Task goal: Please return all the records exactly, with nothing left out.

Data items:
---*---
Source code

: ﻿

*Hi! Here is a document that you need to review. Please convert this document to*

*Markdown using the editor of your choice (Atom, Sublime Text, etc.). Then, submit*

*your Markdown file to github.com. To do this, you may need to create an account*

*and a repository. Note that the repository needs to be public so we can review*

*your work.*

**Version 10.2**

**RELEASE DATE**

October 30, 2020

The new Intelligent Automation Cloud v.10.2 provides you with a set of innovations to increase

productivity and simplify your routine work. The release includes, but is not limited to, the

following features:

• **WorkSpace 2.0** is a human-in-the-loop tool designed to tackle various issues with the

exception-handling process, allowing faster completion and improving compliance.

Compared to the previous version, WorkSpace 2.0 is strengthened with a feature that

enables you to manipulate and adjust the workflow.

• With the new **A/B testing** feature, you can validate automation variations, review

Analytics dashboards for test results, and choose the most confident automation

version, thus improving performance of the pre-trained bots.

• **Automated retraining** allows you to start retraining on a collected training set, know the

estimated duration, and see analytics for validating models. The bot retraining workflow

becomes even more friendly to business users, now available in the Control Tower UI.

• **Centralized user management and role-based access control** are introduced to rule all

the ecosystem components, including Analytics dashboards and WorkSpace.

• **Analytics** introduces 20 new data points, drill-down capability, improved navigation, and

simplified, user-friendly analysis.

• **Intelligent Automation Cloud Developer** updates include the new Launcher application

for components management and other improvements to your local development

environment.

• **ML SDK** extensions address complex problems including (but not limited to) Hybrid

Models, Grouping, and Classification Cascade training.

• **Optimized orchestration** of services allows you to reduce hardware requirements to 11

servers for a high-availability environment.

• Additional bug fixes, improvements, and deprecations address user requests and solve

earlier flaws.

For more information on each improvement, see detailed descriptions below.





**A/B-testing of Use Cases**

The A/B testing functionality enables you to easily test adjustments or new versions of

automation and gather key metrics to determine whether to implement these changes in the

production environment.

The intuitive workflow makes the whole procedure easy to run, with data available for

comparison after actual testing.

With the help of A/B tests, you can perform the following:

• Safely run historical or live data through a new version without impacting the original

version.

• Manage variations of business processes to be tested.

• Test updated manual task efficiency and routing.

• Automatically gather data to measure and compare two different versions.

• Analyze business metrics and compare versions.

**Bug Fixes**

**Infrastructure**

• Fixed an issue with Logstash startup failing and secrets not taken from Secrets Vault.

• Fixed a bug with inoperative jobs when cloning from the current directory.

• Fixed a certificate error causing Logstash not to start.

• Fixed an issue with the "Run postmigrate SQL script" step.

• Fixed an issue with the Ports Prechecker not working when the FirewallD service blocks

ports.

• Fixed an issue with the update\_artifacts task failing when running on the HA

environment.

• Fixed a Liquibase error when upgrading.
---*---
Response for this exercise:
Source code

: ﻿

*Hi! Here is a document that you need to review. Please convert this document to*

*Markdown using the editor of your choice (Atom, Sublime Text, etc.). Then, submit*

*your Markdown file to github.com. To do this, you may need to create an account*

*and a repository. Note that the repository needs to be public so we can review*

*your work.*

**Version 10.2**

**RELEASE DATE**

October 30, 2020

The new Intelligent Automation Cloud v.10.2 provides you with a set of innovations to increase

productivity and simplify your routine work. The release includes, but is not limited to, the

following features:

• **WorkSpace 2.0** is a human-in-the-loop tool designed to tackle various issues with the

exception-handling process, allowing faster completion and improving compliance.

Compared to the previous version, WorkSpace 2.0 is strengthened with a feature that

enables you to manipulate and adjust the workflow.

• With the new **A/B testing** feature, you can validate automation variations, review

Analytics dashboards for test results, and choose the most confident automation

version, thus improving performance of the pre-trained bots.

• **Automated retraining** allows you to start retraining on a collected training set, know the

estimated duration, and see analytics for validating models. The bot retraining workflow

becomes even more friendly to business users, now available in the Control Tower UI.

• **Centralized user management and role-based access control** are introduced to rule all

the ecosystem components, including Analytics dashboards and WorkSpace.

• **Analytics** introduces 20 new data points, drill-down capability, improved navigation, and

simplified, user-friendly analysis.

• **Intelligent Automation Cloud Developer** updates include the new Launcher application

for components management and other improvements to your local development

environment.

• **ML SDK** extensions address complex problems including (but not limited to) Hybrid

Models, Grouping, and Classification Cascade training.

• **Optimized orchestration** of services allows you to reduce hardware requirements to 11

servers for a high-availability environment.

• Additional bug fixes, improvements, and deprecations address user requests and solve

earlier flaws.

For more information on each improvement, see detailed descriptions below.





**A/B-testing of Use Cases**

The A/B testing functionality enables you to easily test adjustments or new versions of

automation and gather key metrics to determine whether to implement these changes in the

production environment.

The intuitive workflow makes the whole procedure easy to run, with data available for

comparison after actual testing.

With the help of A/B tests, you can perform the following:

• Safely run historical or live data through a new version without impacting the original

version.

• Manage variations of business processes to be tested.

• Test updated manual task efficiency and routing.

• Automatically gather data to measure and compare two different versions.

• Analyze business metrics and compare versions.

**Bug Fixes**

**Infrastructure**

• Fixed an issue with Logstash startup failing and secrets not taken from Secrets Vault.

• Fixed a bug with inoperative jobs when cloning from the current directory.

• Fixed a certificate error causing Logstash not to start.

• Fixed an issue with the "Run postmigrate SQL script" step.

• Fixed an issue with the Ports Prechecker not working when the FirewallD service blocks

ports.

• Fixed an issue with the update\_artifacts task failing when running on the HA

environment.

• Fixed a Liquibase error when upgrading.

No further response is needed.